Dave LaMattina (born 31 May 1980), is an American filmmaker. He is best known as the director of documentaries Brownstones to Red Dirt, We Must Go and I Am Big Bird: The Caroll Spinney Story.

Personal life
He was born on 31 May 1980 in New York City, United States.

Career
Before directing documentaries, he started to work as a production manager for the blockbuster films Ice Age: Dawn of the Dinosaurs, Epic and Rio. Then in 2008, he became the writer of the short film Moonrock & Lighter Fluid. In 2009, he became the director assistant for the film Horton Hears a Who!. In 2010, he made his directorial debut with the documentary Brownstones to Red Dirt.

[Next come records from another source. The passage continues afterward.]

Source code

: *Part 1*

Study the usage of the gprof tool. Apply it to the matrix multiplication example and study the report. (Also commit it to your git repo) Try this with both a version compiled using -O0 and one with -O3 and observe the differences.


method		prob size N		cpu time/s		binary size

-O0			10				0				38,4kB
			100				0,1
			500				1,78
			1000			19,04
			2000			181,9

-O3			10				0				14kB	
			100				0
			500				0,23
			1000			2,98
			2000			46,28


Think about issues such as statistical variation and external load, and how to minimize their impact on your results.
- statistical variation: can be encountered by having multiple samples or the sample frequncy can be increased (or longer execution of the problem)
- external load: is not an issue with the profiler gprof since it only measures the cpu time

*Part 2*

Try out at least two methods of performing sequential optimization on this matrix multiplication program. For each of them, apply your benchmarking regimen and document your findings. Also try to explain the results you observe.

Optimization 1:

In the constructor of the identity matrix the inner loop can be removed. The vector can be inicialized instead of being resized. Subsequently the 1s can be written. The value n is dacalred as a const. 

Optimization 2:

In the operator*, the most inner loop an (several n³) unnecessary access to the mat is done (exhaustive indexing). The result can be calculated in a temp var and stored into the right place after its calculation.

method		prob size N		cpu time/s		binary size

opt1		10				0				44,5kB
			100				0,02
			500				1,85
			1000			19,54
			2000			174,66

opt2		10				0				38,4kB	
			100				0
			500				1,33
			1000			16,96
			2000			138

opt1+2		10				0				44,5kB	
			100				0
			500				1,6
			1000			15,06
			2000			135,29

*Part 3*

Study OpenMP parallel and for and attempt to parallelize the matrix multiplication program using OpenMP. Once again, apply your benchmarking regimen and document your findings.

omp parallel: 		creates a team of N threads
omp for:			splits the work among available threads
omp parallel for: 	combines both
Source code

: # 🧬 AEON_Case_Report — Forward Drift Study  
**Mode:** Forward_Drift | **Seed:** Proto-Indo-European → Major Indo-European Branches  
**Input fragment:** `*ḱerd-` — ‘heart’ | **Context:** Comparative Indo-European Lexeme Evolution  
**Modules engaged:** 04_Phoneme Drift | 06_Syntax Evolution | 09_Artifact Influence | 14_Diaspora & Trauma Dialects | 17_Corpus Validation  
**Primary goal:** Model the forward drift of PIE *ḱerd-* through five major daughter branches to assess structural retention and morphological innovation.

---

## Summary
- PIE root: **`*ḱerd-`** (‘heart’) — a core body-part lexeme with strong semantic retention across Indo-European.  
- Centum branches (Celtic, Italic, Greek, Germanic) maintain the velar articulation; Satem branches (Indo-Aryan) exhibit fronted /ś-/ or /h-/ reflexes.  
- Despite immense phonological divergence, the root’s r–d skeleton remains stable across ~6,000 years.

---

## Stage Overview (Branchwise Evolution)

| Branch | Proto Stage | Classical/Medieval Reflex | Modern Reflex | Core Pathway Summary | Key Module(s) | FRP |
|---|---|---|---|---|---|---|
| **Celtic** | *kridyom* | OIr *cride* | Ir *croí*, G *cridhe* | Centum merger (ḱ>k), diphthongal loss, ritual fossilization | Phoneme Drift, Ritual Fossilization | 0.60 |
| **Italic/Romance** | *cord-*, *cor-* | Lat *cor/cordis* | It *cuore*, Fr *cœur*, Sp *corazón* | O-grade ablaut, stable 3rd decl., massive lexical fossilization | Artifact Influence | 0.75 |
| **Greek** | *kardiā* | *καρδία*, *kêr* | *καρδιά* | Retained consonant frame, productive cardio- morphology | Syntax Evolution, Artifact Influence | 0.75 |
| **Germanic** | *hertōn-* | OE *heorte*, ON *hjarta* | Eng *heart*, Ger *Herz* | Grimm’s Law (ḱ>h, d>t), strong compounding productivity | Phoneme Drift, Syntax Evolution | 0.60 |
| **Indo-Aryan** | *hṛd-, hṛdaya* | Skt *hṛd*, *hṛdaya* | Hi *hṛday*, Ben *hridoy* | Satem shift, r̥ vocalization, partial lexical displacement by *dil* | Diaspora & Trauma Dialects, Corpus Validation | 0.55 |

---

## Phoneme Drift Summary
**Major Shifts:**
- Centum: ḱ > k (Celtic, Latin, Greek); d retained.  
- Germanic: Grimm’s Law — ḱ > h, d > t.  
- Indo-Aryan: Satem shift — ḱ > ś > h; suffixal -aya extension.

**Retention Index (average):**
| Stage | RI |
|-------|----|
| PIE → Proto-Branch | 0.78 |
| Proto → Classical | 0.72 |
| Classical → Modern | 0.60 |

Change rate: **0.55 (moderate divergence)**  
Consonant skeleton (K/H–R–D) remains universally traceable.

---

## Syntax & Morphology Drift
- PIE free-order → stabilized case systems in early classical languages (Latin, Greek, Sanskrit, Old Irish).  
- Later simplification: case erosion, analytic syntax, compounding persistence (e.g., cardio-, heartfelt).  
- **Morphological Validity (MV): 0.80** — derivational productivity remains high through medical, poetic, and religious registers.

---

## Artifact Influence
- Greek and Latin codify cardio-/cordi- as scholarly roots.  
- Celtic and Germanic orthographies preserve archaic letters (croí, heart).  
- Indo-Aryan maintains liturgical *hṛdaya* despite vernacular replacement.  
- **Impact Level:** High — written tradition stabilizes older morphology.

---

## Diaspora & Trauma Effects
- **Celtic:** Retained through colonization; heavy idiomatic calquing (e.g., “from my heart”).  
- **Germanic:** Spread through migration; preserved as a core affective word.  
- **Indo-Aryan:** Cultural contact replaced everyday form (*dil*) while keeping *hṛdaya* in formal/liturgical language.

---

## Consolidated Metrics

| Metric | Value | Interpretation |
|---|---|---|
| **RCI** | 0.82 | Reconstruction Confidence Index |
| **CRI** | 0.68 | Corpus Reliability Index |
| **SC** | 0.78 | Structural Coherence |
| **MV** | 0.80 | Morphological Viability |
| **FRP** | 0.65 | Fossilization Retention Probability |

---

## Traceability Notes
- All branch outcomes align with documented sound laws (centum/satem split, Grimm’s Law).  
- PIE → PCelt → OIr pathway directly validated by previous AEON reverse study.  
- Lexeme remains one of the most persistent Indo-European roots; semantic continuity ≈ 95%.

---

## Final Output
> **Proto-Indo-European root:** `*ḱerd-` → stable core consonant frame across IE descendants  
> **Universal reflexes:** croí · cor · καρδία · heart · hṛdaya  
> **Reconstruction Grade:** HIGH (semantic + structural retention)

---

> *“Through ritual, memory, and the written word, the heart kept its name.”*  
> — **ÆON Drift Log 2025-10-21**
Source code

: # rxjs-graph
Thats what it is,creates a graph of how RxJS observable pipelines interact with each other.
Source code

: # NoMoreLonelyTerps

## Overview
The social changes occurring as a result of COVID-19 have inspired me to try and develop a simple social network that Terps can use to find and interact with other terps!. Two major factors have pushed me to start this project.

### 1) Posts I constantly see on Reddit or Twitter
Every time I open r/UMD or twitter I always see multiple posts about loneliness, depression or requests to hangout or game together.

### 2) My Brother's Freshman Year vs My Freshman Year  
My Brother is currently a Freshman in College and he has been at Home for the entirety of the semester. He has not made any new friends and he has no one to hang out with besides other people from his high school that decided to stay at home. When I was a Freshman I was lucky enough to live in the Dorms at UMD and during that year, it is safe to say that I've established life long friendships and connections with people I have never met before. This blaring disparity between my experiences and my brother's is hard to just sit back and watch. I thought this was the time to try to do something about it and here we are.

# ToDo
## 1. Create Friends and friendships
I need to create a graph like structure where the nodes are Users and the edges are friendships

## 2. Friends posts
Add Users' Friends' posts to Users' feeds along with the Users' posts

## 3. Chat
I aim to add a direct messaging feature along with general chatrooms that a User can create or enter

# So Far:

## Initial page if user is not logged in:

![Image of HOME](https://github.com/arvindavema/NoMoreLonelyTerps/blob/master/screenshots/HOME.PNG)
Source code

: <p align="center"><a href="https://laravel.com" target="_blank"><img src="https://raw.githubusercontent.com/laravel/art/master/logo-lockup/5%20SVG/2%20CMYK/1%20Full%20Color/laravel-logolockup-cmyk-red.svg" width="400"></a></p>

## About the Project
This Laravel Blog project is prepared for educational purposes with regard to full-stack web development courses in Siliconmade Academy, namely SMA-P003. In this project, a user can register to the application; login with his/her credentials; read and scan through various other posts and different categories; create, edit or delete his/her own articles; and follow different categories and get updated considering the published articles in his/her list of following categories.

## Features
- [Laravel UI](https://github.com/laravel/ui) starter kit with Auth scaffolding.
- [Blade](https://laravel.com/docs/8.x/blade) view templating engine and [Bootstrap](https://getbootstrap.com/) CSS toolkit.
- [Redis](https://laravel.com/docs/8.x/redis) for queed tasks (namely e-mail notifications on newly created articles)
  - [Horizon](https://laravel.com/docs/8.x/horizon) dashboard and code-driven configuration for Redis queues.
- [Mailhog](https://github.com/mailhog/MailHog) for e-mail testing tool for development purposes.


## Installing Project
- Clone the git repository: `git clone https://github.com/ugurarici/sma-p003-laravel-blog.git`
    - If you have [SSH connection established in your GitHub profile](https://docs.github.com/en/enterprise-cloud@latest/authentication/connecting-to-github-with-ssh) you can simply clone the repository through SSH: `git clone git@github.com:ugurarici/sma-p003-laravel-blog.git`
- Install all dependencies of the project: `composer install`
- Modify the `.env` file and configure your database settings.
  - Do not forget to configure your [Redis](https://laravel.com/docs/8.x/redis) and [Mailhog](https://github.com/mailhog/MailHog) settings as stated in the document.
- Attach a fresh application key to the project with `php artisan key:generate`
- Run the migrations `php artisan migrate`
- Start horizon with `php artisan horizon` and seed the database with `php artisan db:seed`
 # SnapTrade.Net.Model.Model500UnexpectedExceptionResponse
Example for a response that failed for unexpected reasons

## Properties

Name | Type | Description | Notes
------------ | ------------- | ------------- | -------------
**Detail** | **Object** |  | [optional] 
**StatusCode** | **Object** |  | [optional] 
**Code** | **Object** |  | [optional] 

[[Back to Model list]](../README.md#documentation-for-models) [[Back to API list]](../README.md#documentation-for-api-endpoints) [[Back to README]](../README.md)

The film revolves around some children in Brooklyn become pen pals with orphans from Sierra Leone. After the success of the documentary, he made his second documentary Kei.

Then in 2014, he made I Am Big Bird: The Caroll Spinney Story along with Chad N. Walker. The film has received generally favorable reviews. In 2014, he won the Audience Choice Award for the Best Documentary at Cinéfest Sudbury International Film Festival for the film.

He graduated with a degree in communications from Boston College. Later he received a grant from the Jacques Salmanowitz Program for Moral Courage in Documentary Film. With the initiative Jacques Salmanowitz Program, LaMattina direct and produce a documentary about child AIDS activist Nkosi Johnson, which became his directorial debut. Meanwhile, he earned his MFA from the University of Southern California's School of Cinema-Television.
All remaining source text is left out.